Improving Reading Fluency

I recently talked to a friend who mentioned her child struggled with reading fluency. Reading fluency is important to helping comprehension so I thought I would look

Reading Rockets had great information on improving reading fluency and gives several classroom strategies that can help.

Timed repeated readings – “Timed repeated readings are an instructional practice for monitoring students' fluency development. Repeated readings, under timed conditions, of familiar instructional level text can increase students' reading speed which can improve comprehension.”

Audio assisted readings – “Audio-assisted reading is an individual or group reading activity where students read along in their books as they hear a fluent reader read the book on an audio recording (audiotape, audio book, or iPod). As confidence and reading skills develop, students read the same passage or text without the assistance of the audio recording.”

Shared readings– “Shared Reading is an interactive reading experience that occurs when students join in or share the reading of a book or other text while guided and supported by a teacher. The teacher explicitly models the skills of proficient readers, including reading with fluency and expression.
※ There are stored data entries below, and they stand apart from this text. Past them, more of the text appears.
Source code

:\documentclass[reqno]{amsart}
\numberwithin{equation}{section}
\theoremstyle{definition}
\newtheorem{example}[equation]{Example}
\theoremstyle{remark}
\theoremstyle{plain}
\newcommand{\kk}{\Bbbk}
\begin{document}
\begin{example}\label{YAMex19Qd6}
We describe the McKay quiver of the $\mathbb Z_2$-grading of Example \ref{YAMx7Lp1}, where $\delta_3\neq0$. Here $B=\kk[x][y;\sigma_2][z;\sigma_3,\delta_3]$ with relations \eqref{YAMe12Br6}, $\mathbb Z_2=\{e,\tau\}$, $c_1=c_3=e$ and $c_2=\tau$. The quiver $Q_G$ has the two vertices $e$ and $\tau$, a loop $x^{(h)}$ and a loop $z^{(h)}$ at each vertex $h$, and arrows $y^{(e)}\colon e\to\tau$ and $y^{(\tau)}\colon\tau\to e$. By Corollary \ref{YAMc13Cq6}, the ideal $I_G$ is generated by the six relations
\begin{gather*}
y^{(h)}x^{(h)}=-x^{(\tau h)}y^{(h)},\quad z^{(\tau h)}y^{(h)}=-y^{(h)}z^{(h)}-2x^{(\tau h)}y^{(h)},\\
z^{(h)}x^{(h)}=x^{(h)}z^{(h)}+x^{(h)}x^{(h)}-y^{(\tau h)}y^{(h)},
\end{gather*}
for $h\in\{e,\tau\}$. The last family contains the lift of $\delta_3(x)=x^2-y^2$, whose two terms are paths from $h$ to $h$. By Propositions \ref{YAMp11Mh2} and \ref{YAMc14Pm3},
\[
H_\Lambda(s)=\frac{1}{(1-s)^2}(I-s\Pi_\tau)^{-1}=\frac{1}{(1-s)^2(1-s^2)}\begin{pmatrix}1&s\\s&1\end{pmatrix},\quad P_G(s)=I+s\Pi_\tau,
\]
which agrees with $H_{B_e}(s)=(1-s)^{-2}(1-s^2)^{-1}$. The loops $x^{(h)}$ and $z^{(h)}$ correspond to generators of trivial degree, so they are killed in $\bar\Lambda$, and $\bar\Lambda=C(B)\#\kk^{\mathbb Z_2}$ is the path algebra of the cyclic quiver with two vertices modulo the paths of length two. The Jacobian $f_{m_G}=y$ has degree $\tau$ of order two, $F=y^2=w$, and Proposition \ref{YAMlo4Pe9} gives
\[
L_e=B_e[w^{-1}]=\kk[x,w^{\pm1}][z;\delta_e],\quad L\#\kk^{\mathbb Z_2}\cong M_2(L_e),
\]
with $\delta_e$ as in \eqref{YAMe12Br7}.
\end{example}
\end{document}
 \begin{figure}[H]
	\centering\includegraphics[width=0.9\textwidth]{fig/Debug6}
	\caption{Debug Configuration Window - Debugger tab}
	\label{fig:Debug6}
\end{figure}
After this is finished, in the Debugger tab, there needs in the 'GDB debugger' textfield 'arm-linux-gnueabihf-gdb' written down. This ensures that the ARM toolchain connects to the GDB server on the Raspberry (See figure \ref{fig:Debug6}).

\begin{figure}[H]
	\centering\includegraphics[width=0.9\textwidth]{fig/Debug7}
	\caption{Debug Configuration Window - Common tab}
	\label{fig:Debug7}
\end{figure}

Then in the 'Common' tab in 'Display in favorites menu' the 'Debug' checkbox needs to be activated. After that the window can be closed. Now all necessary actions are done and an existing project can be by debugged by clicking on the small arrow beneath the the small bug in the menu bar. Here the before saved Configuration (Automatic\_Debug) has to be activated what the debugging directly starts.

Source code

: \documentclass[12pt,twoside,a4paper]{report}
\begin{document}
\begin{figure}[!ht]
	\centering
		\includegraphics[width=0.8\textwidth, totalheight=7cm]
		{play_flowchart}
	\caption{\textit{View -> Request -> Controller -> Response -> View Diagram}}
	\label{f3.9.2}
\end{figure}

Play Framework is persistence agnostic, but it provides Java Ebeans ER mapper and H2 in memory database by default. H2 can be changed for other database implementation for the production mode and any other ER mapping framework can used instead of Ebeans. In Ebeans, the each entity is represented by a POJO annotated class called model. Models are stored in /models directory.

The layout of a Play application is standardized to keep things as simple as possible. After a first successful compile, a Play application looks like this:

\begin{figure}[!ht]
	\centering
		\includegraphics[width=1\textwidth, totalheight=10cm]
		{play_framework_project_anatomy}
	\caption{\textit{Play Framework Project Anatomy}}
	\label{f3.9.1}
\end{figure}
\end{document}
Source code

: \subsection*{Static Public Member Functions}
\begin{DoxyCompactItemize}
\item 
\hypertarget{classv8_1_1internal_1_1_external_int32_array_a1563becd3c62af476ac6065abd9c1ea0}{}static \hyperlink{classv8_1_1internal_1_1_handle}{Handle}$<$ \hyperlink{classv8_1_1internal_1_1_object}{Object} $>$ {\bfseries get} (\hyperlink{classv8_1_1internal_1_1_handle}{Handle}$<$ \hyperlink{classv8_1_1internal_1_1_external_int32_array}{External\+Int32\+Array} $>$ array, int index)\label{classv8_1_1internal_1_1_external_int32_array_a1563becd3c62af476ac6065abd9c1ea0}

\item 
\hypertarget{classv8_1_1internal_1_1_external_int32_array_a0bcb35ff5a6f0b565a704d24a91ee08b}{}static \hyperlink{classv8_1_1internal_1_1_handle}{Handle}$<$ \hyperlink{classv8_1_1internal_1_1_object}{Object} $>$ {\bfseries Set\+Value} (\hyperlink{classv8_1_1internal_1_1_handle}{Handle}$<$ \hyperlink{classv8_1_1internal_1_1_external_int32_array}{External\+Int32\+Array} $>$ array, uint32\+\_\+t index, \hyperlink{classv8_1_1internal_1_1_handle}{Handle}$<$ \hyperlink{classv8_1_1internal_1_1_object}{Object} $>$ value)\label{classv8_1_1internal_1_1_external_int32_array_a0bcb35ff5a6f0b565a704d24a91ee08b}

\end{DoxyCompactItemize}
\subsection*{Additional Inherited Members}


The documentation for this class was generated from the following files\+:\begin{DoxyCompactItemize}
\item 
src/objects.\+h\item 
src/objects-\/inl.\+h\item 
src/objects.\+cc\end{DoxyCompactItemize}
The shared reading model often uses oversized books (referred to as big books) with enlarged print and illustrations.”

Choral Reading – “Choral reading is reading aloud in unison with a whole class or group of students. Choral reading helps build students' fluency, self-confidence, and motivation. Because students are reading aloud together, students who may ordinarily feel self-conscious or nervous about reading aloud have built-in support.”

Reader’s Theater - “Reader's theater is a strategy for developing reading fluency. It involves children in oral reading through reading parts in scripts. In using this strategy, students do not need to memorize their part; they need only to reread it several times, thus developing their fluency skills. The best reader's theater scripts include lots of dialogue.”

Paired Reading - Paired reading is a research-based fluency strategy used with readers who lack fluency. In this strategy, students read aloud to each other. When using partners, more fluent readers can be paired with less fluent readers, or children who read at the same level can be paired to reread a story they have already read. Paired reading can be used with any book, taking turns reading by sentence, paragraph, page or chapter.